Vivía en un edificio antiguo del centro de Buenos Aires, frente a la Estación Central de la Policía Federal. Era el encargado del edificio. Era alto y delgado. Estaba retirado de la marina mercante y era ya muy entrado en años. Cuando por algún motivo expresé mi repudio por la dictadura de mi país, me contó en una conversación muy corta que era retirado de la Marina Mercante Argentina y, con evidente resquemor, me confesó que, entre otras cosas, Perón también había metido mano en la caja de la jubilación de la marina mercante en los años de dictadura y había dejado a la gente de la marina sin jubilación.
La característica inequívoca de las dictaduras populistas: emplear de manera arbitraria e indiscriminada los recursos y ahorros ajenos, los recursos de quienes los habían creado o fomentado con su propio esfuerzo.
Jesús vivía en un cuarto próximo a la entrada del edificio junto a su esposa.
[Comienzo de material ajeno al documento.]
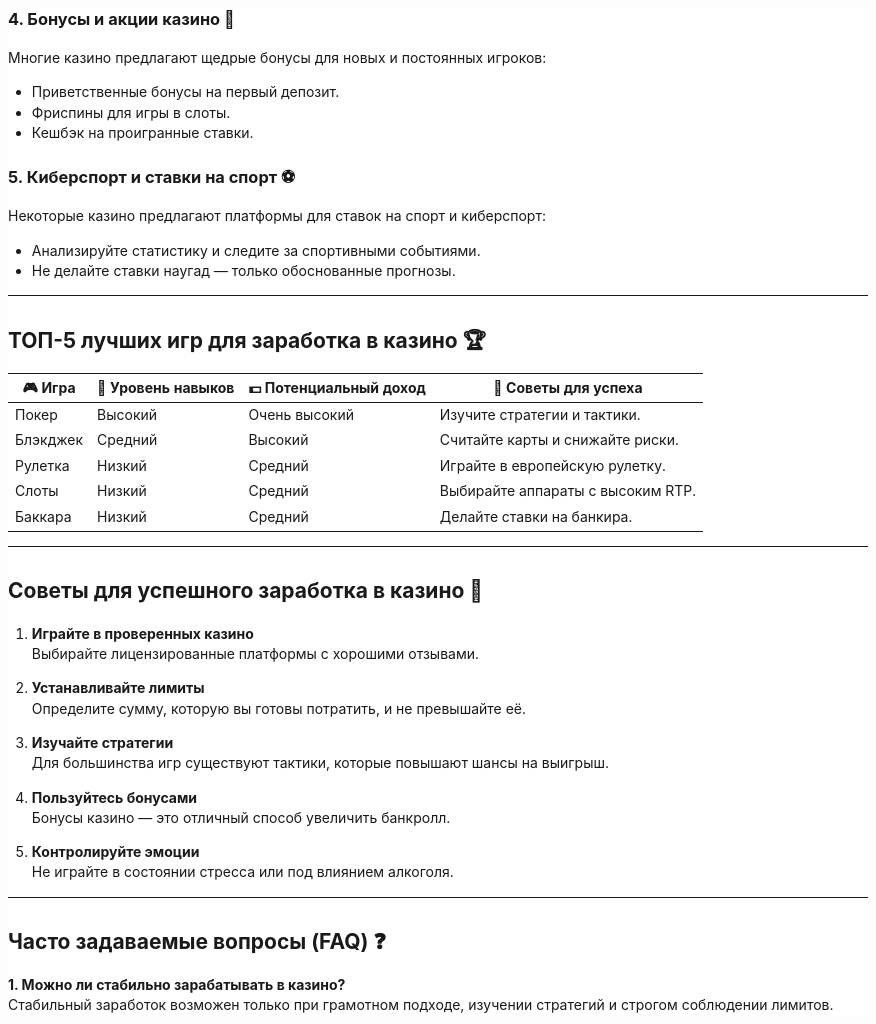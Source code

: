 ### 4. **Бонусы и акции казино** 🎁  
Многие казино предлагают щедрые бонусы для новых и постоянных игроков:
- Приветственные бонусы на первый депозит.
- Фриспины для игры в слоты.
- Кешбэк на проигранные ставки.

### 5. **Киберспорт и ставки на спорт** ⚽  
Некоторые казино предлагают платформы для ставок на спорт и киберспорт:
- Анализируйте статистику и следите за спортивными событиями.
- Не делайте ставки наугад — только обоснованные прогнозы.

---

## ТОП-5 лучших игр для заработка в казино 🏆

| 🎮 Игра               | 🌟 Уровень навыков | 💵 Потенциальный доход  | 🔑 Советы для успеха    |
|-----------------------|-------------------|------------------------|-------------------------|
| Покер                | Высокий          | Очень высокий          | Изучите стратегии и тактики. |
| Блэкджек             | Средний          | Высокий                | Считайте карты и снижайте риски. |
| Рулетка              | Низкий           | Средний                | Играйте в европейскую рулетку. |
| Слоты                | Низкий           | Средний                | Выбирайте аппараты с высоким RTP. |
| Баккара              | Низкий           | Средний                | Делайте ставки на банкира. |

---

## Советы для успешного заработка в казино 🎯

1. **Играйте в проверенных казино**  
   Выбирайте лицензированные платформы с хорошими отзывами.

2. **Устанавливайте лимиты**  
   Определите сумму, которую вы готовы потратить, и не превышайте её.

3. **Изучайте стратегии**  
   Для большинства игр существуют тактики, которые повышают шансы на выигрыш.

4. **Пользуйтесь бонусами**  
   Бонусы казино — это отличный способ увеличить банкролл.

5. **Контролируйте эмоции**  
   Не играйте в состоянии стресса или под влиянием алкоголя.

---

## Часто задаваемые вопросы (FAQ) ❓

**1. Можно ли стабильно зарабатывать в казино?**  
Стабильный заработок возможен только при грамотном подходе, изучении стратегий и строгом соблюдении лимитов.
Como sucede con la gente de mar, a veces abusaba del alcohol. Pero, siempre se mantenía taciturno. Nunca lo ví hablando con alguien más, ni siquiera con los inquilinos. Sin embargo, de esa vez que conversamos, me quedó en el recuerdo su natural y lógica indignación contra el dictador Juan Domingo Perón, alguien a quienes muchos aplaudían agradecidos por las prebendas obtenidas a cuenta del sacrificio de otros, sin siquiera tomar conciencia de ello.